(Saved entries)
..........
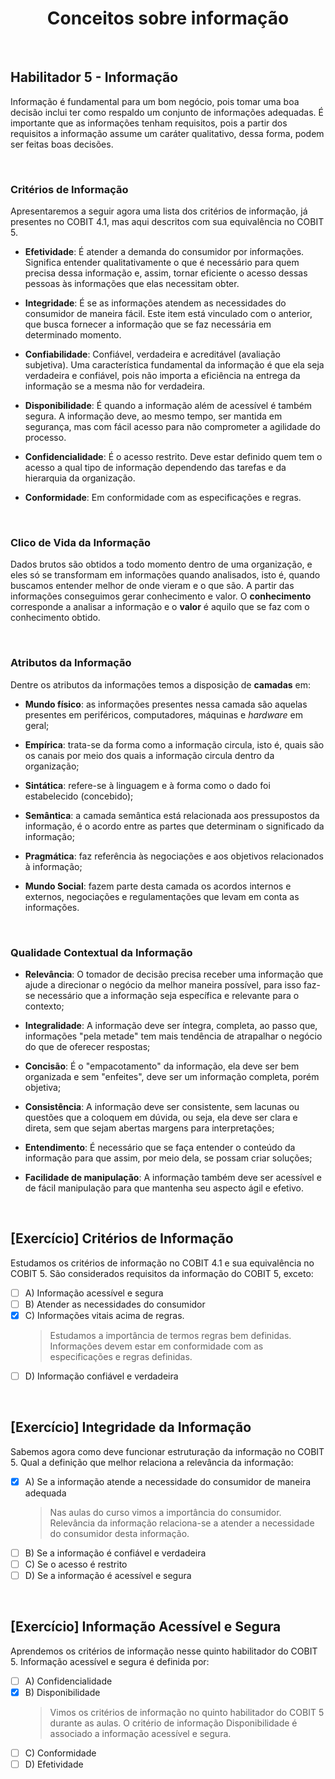 <div align="center">

  # Conceitos sobre informação

</div>

<br>

## Habilitador 5 - Informação

Informação é fundamental para um bom negócio, pois tomar uma boa decisão inclui ter como respaldo um conjunto de informações adequadas. É importante que as informações tenham requisitos, pois a partir dos requisitos a informação assume um caráter qualitativo, dessa forma, podem ser feitas boas decisões.

<br>

### Critérios de Informação

Apresentaremos a seguir agora uma lista dos critérios de informação, já presentes no COBIT 4.1, mas aqui descritos com sua equivalência no COBIT 5.
 
- **Efetividade**:  É atender a demanda do consumidor por informações. Significa entender qualitativamente o que é necessário para quem precisa dessa informação e, assim, tornar eficiente o acesso dessas pessoas às informações que elas necessitam obter.

- **Integridade**: É se as informações atendem as necessidades do consumidor de maneira fácil. Este item está vinculado com o anterior, que busca fornecer a informação que se faz necessária em determinado momento.

- **Confiabilidade**: Confiável, verdadeira e acreditável (avaliação subjetiva). Uma característica fundamental da informação é que ela seja verdadeira e confiável, pois não importa a eficiência na entrega da informação se a mesma não for verdadeira.

- **Disponibilidade**: É quando a informação além de acessível é também segura. A informação deve, ao mesmo tempo, ser mantida em segurança, mas com fácil acesso para não comprometer a agilidade do processo.

- **Confidencialidade**: É o acesso restrito. Deve estar definido quem tem o acesso a qual tipo de informação dependendo das tarefas e da hierarquia da organização.

- **Conformidade**: Em conformidade com as especificações e regras.

<br>

### Clico de Vida da Informação

Dados brutos são obtidos a todo momento dentro de uma organização, e eles só se transformam em informações quando analisados, isto é, quando buscamos entender melhor de onde vieram e o que são. A partir das informações conseguimos gerar conhecimento e valor. O **conhecimento** corresponde a analisar a informação e o **valor** é aquilo que se faz com o conhecimento obtido.

<br>

### Atributos da Informação

 Dentre os atributos da informações temos a disposição de **camadas** em:

 - **Mundo físico**: as informações presentes nessa camada são aquelas presentes em periféricos, computadores, máquinas e *hardware* em geral;

 - **Empírica**: trata-se da forma como a informação circula, isto é, quais são os canais por meio dos quais a informação circula dentro da organização;

 - **Sintática**: refere-se à linguagem e à forma como o dado foi estabelecido (concebido);

 - **Semântica**: a camada semântica está relacionada aos pressupostos da informação, é o acordo entre as partes que determinam o significado da informação;

 - **Pragmática**: faz referência às negociações e aos objetivos relacionados à informação;

 - **Mundo Social**: fazem parte desta camada os acordos internos e externos, negociações e regulamentações que levam em conta as informações.

<br>

### Qualidade Contextual da Informação

 - **Relevância**: O tomador de decisão precisa receber uma informação que ajude a direcionar o negócio da melhor maneira possível, para isso faz-se necessário que a informação seja específica e relevante para o contexto;

 - **Integralidade**: A informação deve ser íntegra, completa, ao passo que, informações "pela metade" tem mais tendência de atrapalhar o negócio do que de oferecer respostas;

 - **Concisão**: É o "empacotamento" da informação, ela deve ser bem organizada e sem "enfeites", deve ser um informação completa, porém objetiva;

 - **Consistência**: A informação deve ser consistente, sem lacunas ou questões que a coloquem em dúvida, ou seja, ela deve ser clara e direta, sem que sejam abertas margens para interpretações;

 - **Entendimento**: É necessário que se faça entender o conteúdo da informação para que assim, por meio dela, se possam criar soluções;

 - **Facilidade de manipulação**: A informação também deve ser acessível e de fácil manipulação para que mantenha seu aspecto ágil e efetivo.

<br>

## [Exercício] Critérios de Informação

Estudamos os critérios de informação no COBIT 4.1 e sua equivalência no COBIT 5. São considerados requisitos da informação do COBIT 5, exceto:

- [ ] A) Informação acessível e segura
- [ ] B) Atender as necessidades do consumidor
- [x] C) Informações vitais acima de regras.
  > Estudamos a importância de termos regras bem definidas. Informações devem estar em conformidade com as especificações e regras definidas.
- [ ] D) Informação confiável e verdadeira

<br>

## [Exercício] Integridade da Informação

Sabemos agora como deve funcionar estruturação da informação no COBIT 5. Qual a definição que melhor relaciona a relevância da informação:

- [x] A) Se a informação atende a necessidade do consumidor de maneira adequada
  > Nas aulas do curso vimos a importância do consumidor. Relevância da informação relaciona-se a atender a necessidade do consumidor desta informação.
- [ ] B) Se a informação é confiável e verdadeira
- [ ] C) Se o acesso é restrito
- [ ] D) Se a informação é acessível e segura

<br>

## [Exercício] Informação Acessível e Segura

Aprendemos os critérios de informação nesse quinto habilitador do COBIT 5. Informação acessível e segura é definida por:

- [ ] A) Confidencialidade
- [x] B) Disponibilidade
  > Vimos os critérios de informação no quinto habilitador do COBIT 5 durante as aulas. O critério de informação Disponibilidade é associado a informação acessível e segura.
- [ ] C) Conformidade
- [ ] D) Efetividade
..........
→ **Exercise requirements**
No pictures should appear in the copy, which holds exactly the lines from the first line of the data through the line with "### Critérios de Informação" and nothing else.

→ **Answer for this exercise**
 <div align="center">

  # Conceitos sobre informação

</div>

<br>

## Habilitador 5 - Informação

Informação é fundamental para um bom negócio, pois tomar uma boa decisão inclui ter como respaldo um conjunto de informações adequadas. É importante que as informações tenham requisitos, pois a partir dos requisitos a informação assume um caráter qualitativo, dessa forma, podem ser feitas boas decisões.

<br>

### Critérios de Informação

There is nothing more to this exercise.